Clinical Report: EGS-Net: An Enhanced Machine Learning Approach for Forecasting High-Myopia Risk
Overview
This study presents the EGS predictive framework, which utilizes longitudinal school screening data to improve the prediction of high-myopia risk in children. The model demonstrated high recall and precision.
Background
The increasing prevalence of myopia, particularly high myopia, poses significant public health challenges. Early detection and intervention are critical to prevent the progression of myopia and associated complications. Traditional screening methods often fall short, necessitating innovative approaches like machine learning to enhance predictive accuracy.
Data Highlights
The EGS framework achieved a Recall of 0.9533 and Precision of 0.9211, with an AUC of 0.9992 for the AdaBoost model.
Key Findings
The EGS model integrates a multi-model ensemble architecture with a clinical risk-heuristic override module.

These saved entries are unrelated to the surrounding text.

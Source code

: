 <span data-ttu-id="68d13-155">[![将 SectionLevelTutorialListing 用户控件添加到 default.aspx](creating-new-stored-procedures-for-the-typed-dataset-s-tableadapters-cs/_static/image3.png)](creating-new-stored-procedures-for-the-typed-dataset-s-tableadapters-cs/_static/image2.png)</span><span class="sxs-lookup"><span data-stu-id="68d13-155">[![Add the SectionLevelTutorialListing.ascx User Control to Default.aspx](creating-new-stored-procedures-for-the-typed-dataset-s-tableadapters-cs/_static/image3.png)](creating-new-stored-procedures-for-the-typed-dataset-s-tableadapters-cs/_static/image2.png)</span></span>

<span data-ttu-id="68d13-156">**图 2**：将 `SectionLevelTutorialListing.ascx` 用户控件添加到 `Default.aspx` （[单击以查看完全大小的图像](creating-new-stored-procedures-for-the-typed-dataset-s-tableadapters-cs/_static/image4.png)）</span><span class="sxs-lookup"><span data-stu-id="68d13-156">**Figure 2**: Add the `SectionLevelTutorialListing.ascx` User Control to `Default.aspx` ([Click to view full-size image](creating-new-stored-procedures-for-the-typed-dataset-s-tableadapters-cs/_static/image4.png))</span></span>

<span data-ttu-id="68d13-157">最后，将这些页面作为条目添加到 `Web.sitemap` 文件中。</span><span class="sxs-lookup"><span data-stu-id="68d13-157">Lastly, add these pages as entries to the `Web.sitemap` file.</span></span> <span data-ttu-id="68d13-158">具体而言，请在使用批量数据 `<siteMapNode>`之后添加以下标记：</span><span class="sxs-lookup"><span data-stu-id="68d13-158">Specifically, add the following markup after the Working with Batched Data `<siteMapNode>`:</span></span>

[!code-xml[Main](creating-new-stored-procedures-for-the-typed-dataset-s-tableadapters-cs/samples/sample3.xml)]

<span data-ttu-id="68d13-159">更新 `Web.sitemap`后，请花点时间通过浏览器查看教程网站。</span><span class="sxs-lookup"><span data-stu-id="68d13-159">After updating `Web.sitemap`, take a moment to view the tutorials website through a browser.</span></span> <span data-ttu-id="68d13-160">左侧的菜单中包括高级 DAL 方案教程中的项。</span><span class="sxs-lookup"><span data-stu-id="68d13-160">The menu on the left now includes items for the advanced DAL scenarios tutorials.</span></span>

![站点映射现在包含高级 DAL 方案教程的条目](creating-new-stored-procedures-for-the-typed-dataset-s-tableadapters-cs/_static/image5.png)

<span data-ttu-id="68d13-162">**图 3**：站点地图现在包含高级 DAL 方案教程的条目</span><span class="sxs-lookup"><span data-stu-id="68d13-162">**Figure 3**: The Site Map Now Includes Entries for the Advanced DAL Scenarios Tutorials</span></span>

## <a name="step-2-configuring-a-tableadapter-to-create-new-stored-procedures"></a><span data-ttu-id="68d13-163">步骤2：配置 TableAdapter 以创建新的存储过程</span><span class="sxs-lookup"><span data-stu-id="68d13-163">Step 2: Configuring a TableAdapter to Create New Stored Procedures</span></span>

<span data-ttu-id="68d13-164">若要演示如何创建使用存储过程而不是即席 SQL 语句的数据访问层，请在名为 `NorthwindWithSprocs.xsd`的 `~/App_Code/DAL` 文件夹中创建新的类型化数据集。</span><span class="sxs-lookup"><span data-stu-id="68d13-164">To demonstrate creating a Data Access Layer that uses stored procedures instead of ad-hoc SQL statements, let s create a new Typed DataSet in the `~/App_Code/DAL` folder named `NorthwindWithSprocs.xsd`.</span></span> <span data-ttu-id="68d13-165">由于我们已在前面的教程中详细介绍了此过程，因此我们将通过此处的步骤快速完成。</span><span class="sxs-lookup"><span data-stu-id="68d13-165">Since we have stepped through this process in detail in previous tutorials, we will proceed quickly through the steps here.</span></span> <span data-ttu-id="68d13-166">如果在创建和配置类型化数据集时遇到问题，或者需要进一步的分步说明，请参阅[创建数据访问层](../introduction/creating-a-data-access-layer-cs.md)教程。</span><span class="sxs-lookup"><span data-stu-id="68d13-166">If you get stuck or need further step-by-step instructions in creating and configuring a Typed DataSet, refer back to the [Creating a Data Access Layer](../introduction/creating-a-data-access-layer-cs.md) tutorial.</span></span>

Longitudinal refractive trajectories were critical for improving model interpretability and prediction accuracy.
High Recall and Precision metrics indicate the model's potential for reliable future-risk identification.
5-fold cross-validation was employed for model tuning and evaluation.
SHAP analysis confirmed the importance of longitudinal features in the model.
Clinical Implications
The EGS framework offers a scalable solution for school-based myopia surveillance, prioritizing high-risk recall to facilitate timely clinical interventions.
Conclusion
The EGS predictive framework represents a significant advancement in the use of machine learning for myopia risk assessment.